# Question you should ask b4 rescue



## shedeivl (Apr 7, 2011)

Hi I have never Rescued a dog b4 and I just want a list of questions I sould ask b4 I rescue one

the Questions I have thought of are:

How did the dog end up in the pound/shelter/Rescue/foster?
Dose the dog have any behaviour issiues?
How long has the dog been in the pound/shelter/Rescue/foster ?
How well dose dog get along with other dogs/cats and pocket pets at the pound/shelter/Rescue/foster?
What is the dog eating ? how many times is it feed a day ? how much is it feed?

Thats all i can think of please post any other questions u think I need to ask


----------



## Taryn (Feb 9, 2011)

A hint, you'll get more responses if you spell out your words. I'm in a good mood otherwise I would skipped right over this because people who don't spell out their words give me a headache and chances are they don't have the maturity(age wise, as in still a teenager living with parents) to actually own a dog to begin with. 

On the question you asked:

1) with shelters and pounds you are mostly going to be told they are a stray, which won't help you much.

2) they might not know of any or they might not be honest(reputable rescues will be honest, but not everyone is reputable and they honestly might not know) even if they know of any issues. Just be prepared to accept any issues that come up, if you can't accept issues don't get a dog. I will accept anything but outright aggression to humans or trying to kill my cat. Most shelter/rescue dogs are going to have baggage of some sort and some behavioral issues aren't going to crop up until the dog is at home.

3) Amount of time spent there doesn't really mean anything. I can end up with the world's meanest animal that they just got today or the world's sweetest animal that's been there for 2 years and just hasn't found the right owner yet. Still an important question to ask but don't let it taint you too much if it's been there for some time.

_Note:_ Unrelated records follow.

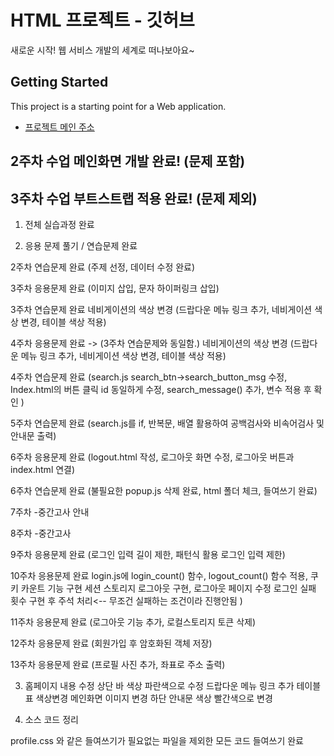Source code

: # HTML 프로젝트 - 깃허브
새로운 시작! 웹 서비스 개발의 세계로 떠나보아요~
## Getting Started
This project is a starting point for a Web application.
- [프로젝트 메인 주소](https://github.com/agj0127/WEB_MAIN)
## 2주차 수업 메인화면 개발 완료! (문제 포함)
## 3주차 수업 부트스트랩 적용 완료! (문제 제외)

1. 전체 실습과정 완료


2. 응용 문제 풀기 / 연습문제 완료

2주차 연습문제 완료
(주제 선정, 데이터 수정 완료)

3주차 응용문제 완료
(이미지 삽입, 문자 하이퍼링크 삽입)

3주차 연습문제 완료
네비게이션의 색상 변경
(드랍다운 메뉴 링크 추가, 네비게이션 색상 변경, 테이블 색상 적용)

4주차 응용문제 완료 -> (3주차 연습문제와 동일함.)
네비게이션의 색상 변경
(드랍다운 메뉴 링크 추가, 네비게이션 색상 변경, 테이블 색상 적용)

4주차 연습문제 완료
(search.js search_btn->search_button_msg 수정, 
Index.html의 버튼 클릭 id 동일하게 수정,
search_message() 추가, 변수 적용 후 확인
)

5주차 연습문제 완료
(search.js를 if, 반복문, 배열 활용하여 공백검사와 비속어검사 및 안내문 출력)

6주차 응용문제 완료
(logout.html 작성, 로그아웃 화면 수정, 로그아웃 버튼과 index.html 연결)

6주차 연습문제 완료
(불필요한 popup.js 삭제 완료, html 폴더 체크, 들여쓰기 완료)

7주차
-중간고사 안내

8주차
-중간고사

9주차 응용문제 완료
(로그인 입력 길이 제한, 패턴식 활용 로그인 입력 제한)

10주차 응용문제 완료
login.js에 login_count() 함수, logout_count() 함수 적용, 쿠키 카운트 기능 구현
세션 스토리지 로그아웃 구현, 로그아웃 페이지 수정
로그인 실패 횟수 구현 후 주석 처리<-- 무조건 실패하는 조건이라 진행안됨 )

11주차  응용문제 완료
(로그아웃 기능 추가, 로컬스토리지 토큰 삭제)

12주차 응용문제 완료
(회원가입 후 암호화된 객체 저장)

13주차 응용문제 완료
(프로필 사진 추가, 좌표로 주소 출력)


3. 홈페이지 내용 수정
상단 바 색상 파란색으로 수정
드랍다운 메뉴 링크 추가
테이블 표 색상변경 메인화면 이미지 변경
하단 안내문 색상 빨간색으로 변경




4. 소스 코드 정리

profile.css 와 같은 들여쓰기가 필요없는 파일을 제외한 모든 코드 들여쓰기 완료


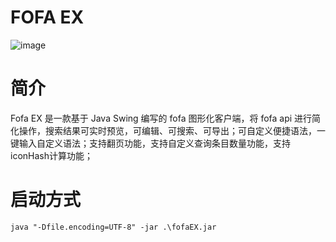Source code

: # FOFA EX

![image](https://github.com/10cks/fofaEX/assets/47177550/a0ff2910-e3eb-4b2c-abdc-7c9d967a3407)


# 简介

Fofa EX 是一款基于 Java Swing 编写的 fofa 图形化客户端，将 fofa api 进行简化操作，搜索结果可实时预览，可编辑、可搜索、可导出；可自定义便捷语法，一键输入自定义语法；支持翻页功能，支持自定义查询条目数量功能，支持iconHash计算功能；



# 启动方式

`java "-Dfile.encoding=UTF-8" -jar .\fofaEX.jar`
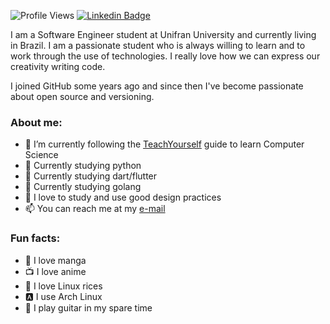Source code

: ![Profile Views](https://komarev.com/ghpvc/?username=cosmopool&style=flat-square&color=blueviolet)
[![Linkedin Badge](https://img.shields.io/badge/-LinkedIn-blue?style=flat-square&logo=Linkedin&logoColor=white&link=https://www.linkedin.com/in/kaio-delphino/)](https://www.linkedin.com/in/kaio-delphino/)

I am a Software Engineer student at Unifran University and currently living in Brazil. I am a passionate student who is always willing to learn and to work through the use of technologies. I really love how we can express our creativity writing code. 

I joined GitHub some years ago and since then I've become passionate about open source and versioning.

### About me:

- 🌱 I’m currently following the [TeachYourself](https://github.com/izackwu/TeachYourselfCS-CN/blob/master/TeachYourselfCS.md) guide to learn Computer Science
- 🐍 Currently studying python
- 🎯 Currently studying dart/flutter
- 🐹 Currently studying golang
- 🎨 I love to study and use good design practices
- 📫 You can reach me at my [e-mail](mailto:contato@kaiodelphino.com)

### Fun facts:

- 📔 I love manga
- 📺 I love anime
- 🐧 I love Linux rices
- 🅰️ I use Arch Linux
- 🎸 I play guitar in my spare time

4) Chances are in a shelter or rescue center they don't know how well the dog will get along with any other animals unless it was an owner surrender and they were honest about what it does and doesn't get along with(if the owner even knows, I know what I would feel comfortable exposing Dexter to but it doesn't mean he will or won't be able to get along with a certain animal. I also wouldn't expose pocket pets to ANY dog, by the way too much risk of the pocket pet being killed. Small dogs are usually historically rodent hunters so instinct can rule that and large dogs sometimes don't know their own size and also might kill small animals out of pure instinct as well.) They didn't know how Dexter was with cats until they took him into the cat room at the rescue to make sure he was OK with cats. Dexter's problems with Nuts is he wants to play and Nuts would prefer to hiss and strike at him.

5) Most rescues feed crap food because it is all they can afford so you will most likely want to change their food once they get settled so the cost of food isn't that relevant. Most dogs are/should be fed twice a day but asking what times they are fed would be helpful. What the dog is fed and how much is very important. If it seems like a lot check the bag as a general guideline, unless it is excessive(double-triple the amount specified on the bag) feed the amount they say and not what the bag says. The rescue we got Dexter from accidentally doubled the amount we should be feeding him. Keep an eye on the dogs condition that will tell you how much to feed once out of the shelter, if it starts getting fat- feed less, starts getting skinny- feed more. 

I can't think of any other questions but thought I would let you know what you might hear regarding the questions you have.

Taryn


----------



## shedeivl (Apr 7, 2011)

I dont spell well i have a reading writing disabillty just so you know, so i use short hand as I find it easer and I am 23 and live in my own place not a teen and i try to not judge a book by it's cover but thanx for all your help any I think u give usefull advice


----------



## Lindbert (Dec 12, 2010)

When I volunteered for a shelter/rescue, I LOVED when the first question potential adopters asked me was to describe what I thought would be the perfect home for the particular dog they were interested in. That made me think the person had the dog's best interest in mind and really cared if they were a suitable home for them. 

If the dog is stray, ask where they found the dog. My dog was removed from the backyard of a frat house and college aged men make him very nervous. It can help you gain some insight if you find certain situations make him uneasy or nervous.


----------



## shedeivl (Apr 7, 2011)

thankyou I would not of thought of that


----------